Hierarchies help you:

  • Break large subjects into smaller chunks
  • Keep related material together
  • Apply settings or templates to specific sections
  • Organize information the same way you think about it

Subdecks inherit certain properties (such as review settings) from their parent decks, unless overridden. It is also possible to show cards from subdecks on the parent deck's page.

Deck settings

Each can deck have preferences and review settings that shape how you study and interact with the cards in your deck. These may include:

  • Daily limits for new cards
  • Scheduling preferences
  • Appearance (font size, style, etc)
  • Card display (showing all sides on the deck page, etc.)
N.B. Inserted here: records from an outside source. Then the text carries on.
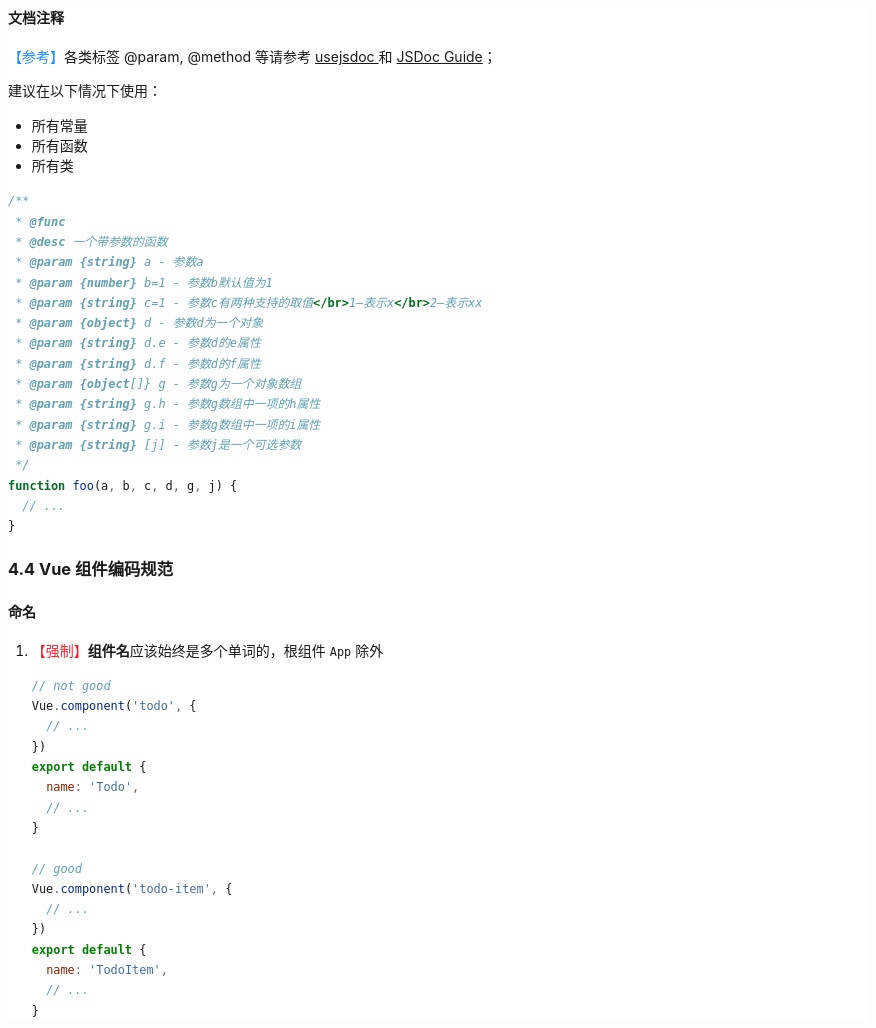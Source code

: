    

#### 文档注释

<font color=#1890ff>【参考】</font>各类标签 @param, @method 等请参考 [usejsdoc ](http://usejsdoc.org/)和 [JSDoc Guide](http://yuri4ever.github.io/jsdoc/)；

建议在以下情况下使用：

- 所有常量
- 所有函数
- 所有类

```javascript
/**
 * @func
 * @desc 一个带参数的函数
 * @param {string} a - 参数a
 * @param {number} b=1 - 参数b默认值为1
 * @param {string} c=1 - 参数c有两种支持的取值</br>1—表示x</br>2—表示xx
 * @param {object} d - 参数d为一个对象
 * @param {string} d.e - 参数d的e属性
 * @param {string} d.f - 参数d的f属性
 * @param {object[]} g - 参数g为一个对象数组
 * @param {string} g.h - 参数g数组中一项的h属性
 * @param {string} g.i - 参数g数组中一项的i属性
 * @param {string} [j] - 参数j是一个可选参数
 */
function foo(a, b, c, d, g, j) {
  // ...
}
```



### 4.4  Vue 组件编码规范

#### 命名

1. <font color=#f5222d>【强制】</font>**组件名**应该始终是多个单词的，根组件 `App` 除外

   ```javascript
   // not good
   Vue.component('todo', {
     // ...
   })
   export default {
     name: 'Todo',
     // ...
   }
   
   // good
   Vue.component('todo-item', {
     // ...
   })
   export default {
     name: 'TodoItem',
     // ...
   }
   ```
Deck settings allow different decks to behave differently. For example, a deck that stores notes might use the Column view layout and be archived, while a deck used for studying flashcards might choose the Grid view with a custom template.

Views

Views

Templates

Templates

Sharing

Sharing

Archiving

Decks can be archived, which removes all of their cards from the review schedule:

  • Archived decks do not show new cards
  • Archived decks do not show due cards
  • Archived cards preserve their review history
  • Cards remain intact and editable
  • You can unarchive the deck anytime

Archiving is ideal when:

  • You’ve finished a course
  • You want to pause studying a subject
  • The deck is for reference only

See Archiving cards and decks for details.

Moving, renaming, and deleting decks

Decks can be reorganized at any time:

  • Move a deck into another deck
  • Rename decks without affecting cards
  • Delete a deck (moves its cards to the trash)
  • Restore from trash if needed

Deleting is permanent once the trash is emptied, so consider exporting or archiving before removing a large deck.